● **What you are asked to do**:
Would you repeat each line below exactly, without the pictures?

● **Information given**:
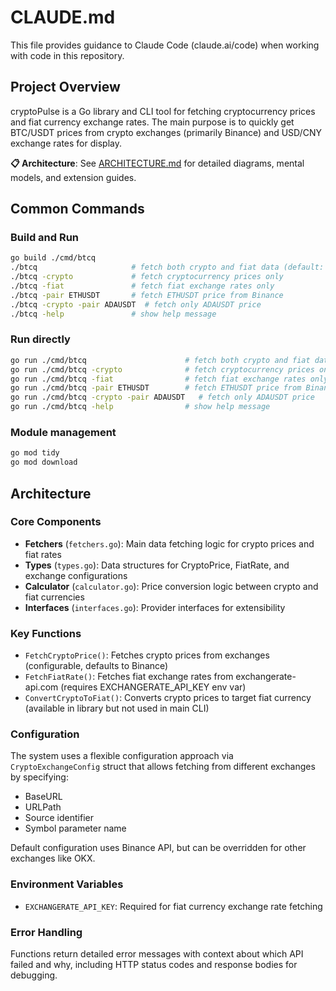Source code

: # CLAUDE.md

This file provides guidance to Claude Code (claude.ai/code) when working with code in this repository.

## Project Overview

cryptoPulse is a Go library and CLI tool for fetching cryptocurrency prices and fiat currency exchange rates. The main purpose is to quickly get BTC/USDT prices from crypto exchanges (primarily Binance) and USD/CNY exchange rates for display.

**📋 Architecture**: See [ARCHITECTURE.md](./ARCHITECTURE.md) for detailed diagrams, mental models, and extension guides.

## Common Commands

### Build and Run
```bash
go build ./cmd/btcq
./btcq                     # fetch both crypto and fiat data (default: BTCUSDT)
./btcq -crypto             # fetch cryptocurrency prices only
./btcq -fiat               # fetch fiat exchange rates only
./btcq -pair ETHUSDT       # fetch ETHUSDT price from Binance
./btcq -crypto -pair ADAUSDT  # fetch only ADAUSDT price
./btcq -help               # show help message
```

### Run directly
```bash
go run ./cmd/btcq                      # fetch both crypto and fiat data (default: BTCUSDT)
go run ./cmd/btcq -crypto              # fetch cryptocurrency prices only
go run ./cmd/btcq -fiat                # fetch fiat exchange rates only
go run ./cmd/btcq -pair ETHUSDT        # fetch ETHUSDT price from Binance
go run ./cmd/btcq -crypto -pair ADAUSDT   # fetch only ADAUSDT price
go run ./cmd/btcq -help                # show help message
```

### Module management
```bash
go mod tidy
go mod download
```

## Architecture

### Core Components

- **Fetchers** (`fetchers.go`): Main data fetching logic for crypto prices and fiat rates
- **Types** (`types.go`): Data structures for CryptoPrice, FiatRate, and exchange configurations
- **Calculator** (`calculator.go`): Price conversion logic between crypto and fiat currencies
- **Interfaces** (`interfaces.go`): Provider interfaces for extensibility

### Key Functions

- `FetchCryptoPrice()`: Fetches crypto prices from exchanges (configurable, defaults to Binance)
- `FetchFiatRate()`: Fetches fiat exchange rates from exchangerate-api.com (requires EXCHANGERATE_API_KEY env var)
- `ConvertCryptoToFiat()`: Converts crypto prices to target fiat currency (available in library but not used in main CLI)

### Configuration

The system uses a flexible configuration approach via `CryptoExchangeConfig` struct that allows fetching from different exchanges by specifying:
- BaseURL
- URLPath 
- Source identifier
- Symbol parameter name

Default configuration uses Binance API, but can be overridden for other exchanges like OKX.

### Environment Variables

- `EXCHANGERATE_API_KEY`: Required for fiat currency exchange rate fetching

### Error Handling

Functions return detailed error messages with context about which API failed and why, including HTTP status codes and response bodies for debugging.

● **Answer to this problem**:
Source code

: # CLAUDE.md

This file provides guidance to Claude Code (claude.ai/code) when working with code in this repository.

## Project Overview

cryptoPulse is a Go library and CLI tool for fetching cryptocurrency prices and fiat currency exchange rates. The main purpose is to quickly get BTC/USDT prices from crypto exchanges (primarily Binance) and USD/CNY exchange rates for display.

**📋 Architecture**: See [ARCHITECTURE.md](./ARCHITECTURE.md) for detailed diagrams, mental models, and extension guides.

## Common Commands

### Build and Run
```bash
go build ./cmd/btcq
./btcq                     # fetch both crypto and fiat data (default: BTCUSDT)
./btcq -crypto             # fetch cryptocurrency prices only
./btcq -fiat               # fetch fiat exchange rates only
./btcq -pair ETHUSDT       # fetch ETHUSDT price from Binance
./btcq -crypto -pair ADAUSDT  # fetch only ADAUSDT price
./btcq -help               # show help message
```

### Run directly
```bash
go run ./cmd/btcq                      # fetch both crypto and fiat data (default: BTCUSDT)
go run ./cmd/btcq -crypto              # fetch cryptocurrency prices only
go run ./cmd/btcq -fiat                # fetch fiat exchange rates only
go run ./cmd/btcq -pair ETHUSDT        # fetch ETHUSDT price from Binance
go run ./cmd/btcq -crypto -pair ADAUSDT   # fetch only ADAUSDT price
go run ./cmd/btcq -help                # show help message
```

### Module management
```bash
go mod tidy
go mod download
```

## Architecture

### Core Components

- **Fetchers** (`fetchers.go`): Main data fetching logic for crypto prices and fiat rates
- **Types** (`types.go`): Data structures for CryptoPrice, FiatRate, and exchange configurations
- **Calculator** (`calculator.go`): Price conversion logic between crypto and fiat currencies
- **Interfaces** (`interfaces.go`): Provider interfaces for extensibility

### Key Functions

- `FetchCryptoPrice()`: Fetches crypto prices from exchanges (configurable, defaults to Binance)
- `FetchFiatRate()`: Fetches fiat exchange rates from exchangerate-api.com (requires EXCHANGERATE_API_KEY env var)
- `ConvertCryptoToFiat()`: Converts crypto prices to target fiat currency (available in library but not used in main CLI)

### Configuration

The system uses a flexible configuration approach via `CryptoExchangeConfig` struct that allows fetching from different exchanges by specifying:
- BaseURL
- URLPath 
- Source identifier
- Symbol parameter name

Default configuration uses Binance API, but can be overridden for other exchanges like OKX.

### Environment Variables

- `EXCHANGERATE_API_KEY`: Required for fiat currency exchange rate fetching

### Error Handling

Functions return detailed error messages with context about which API failed and why, including HTTP status codes and response bodies for debugging.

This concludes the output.